▶ [Exercise material]:

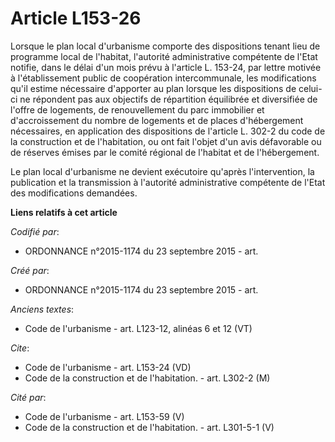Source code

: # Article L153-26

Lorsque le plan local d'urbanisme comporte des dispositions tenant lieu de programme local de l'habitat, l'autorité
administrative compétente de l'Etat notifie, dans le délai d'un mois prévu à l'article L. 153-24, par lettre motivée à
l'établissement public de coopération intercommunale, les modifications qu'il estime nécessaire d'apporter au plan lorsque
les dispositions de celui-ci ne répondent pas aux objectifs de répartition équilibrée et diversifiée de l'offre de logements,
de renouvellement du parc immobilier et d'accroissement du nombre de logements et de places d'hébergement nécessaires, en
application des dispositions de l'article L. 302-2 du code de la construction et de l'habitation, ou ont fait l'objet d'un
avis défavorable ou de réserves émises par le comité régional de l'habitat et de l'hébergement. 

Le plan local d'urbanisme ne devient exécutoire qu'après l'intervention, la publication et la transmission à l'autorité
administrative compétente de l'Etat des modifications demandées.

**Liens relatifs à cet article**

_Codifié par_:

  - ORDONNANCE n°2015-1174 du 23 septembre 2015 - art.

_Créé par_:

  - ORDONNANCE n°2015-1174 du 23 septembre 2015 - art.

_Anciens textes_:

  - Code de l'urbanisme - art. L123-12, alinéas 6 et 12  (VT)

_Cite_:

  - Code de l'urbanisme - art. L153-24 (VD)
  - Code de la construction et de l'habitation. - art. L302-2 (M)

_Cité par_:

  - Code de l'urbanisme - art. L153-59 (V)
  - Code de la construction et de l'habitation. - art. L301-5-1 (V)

--

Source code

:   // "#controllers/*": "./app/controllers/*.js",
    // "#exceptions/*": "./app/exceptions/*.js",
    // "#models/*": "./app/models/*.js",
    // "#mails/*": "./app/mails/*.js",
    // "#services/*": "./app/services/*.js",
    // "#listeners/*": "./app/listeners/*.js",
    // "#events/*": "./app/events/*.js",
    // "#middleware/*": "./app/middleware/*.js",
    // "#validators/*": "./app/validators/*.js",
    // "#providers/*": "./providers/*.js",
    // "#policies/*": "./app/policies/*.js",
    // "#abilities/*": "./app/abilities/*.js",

▶ [Assigned task]:
Reproduce word for word the material above, beginning with the line that contains "- Code de l'urbanisme - art. L153-24 (VD)" and ending with the line that contains "- Code de la construction et de l'habitation. - art. L301-5-1".

▶ [Problem solution]:
  - Code de l'urbanisme - art. L153-24 (VD)
  - Code de la construction et de l'habitation. - art. L302-2 (M)

_Cité par_:

  - Code de l'urbanisme - art. L153-59 (V)
  - Code de la construction et de l'habitation. - art. L301-5-1 (V)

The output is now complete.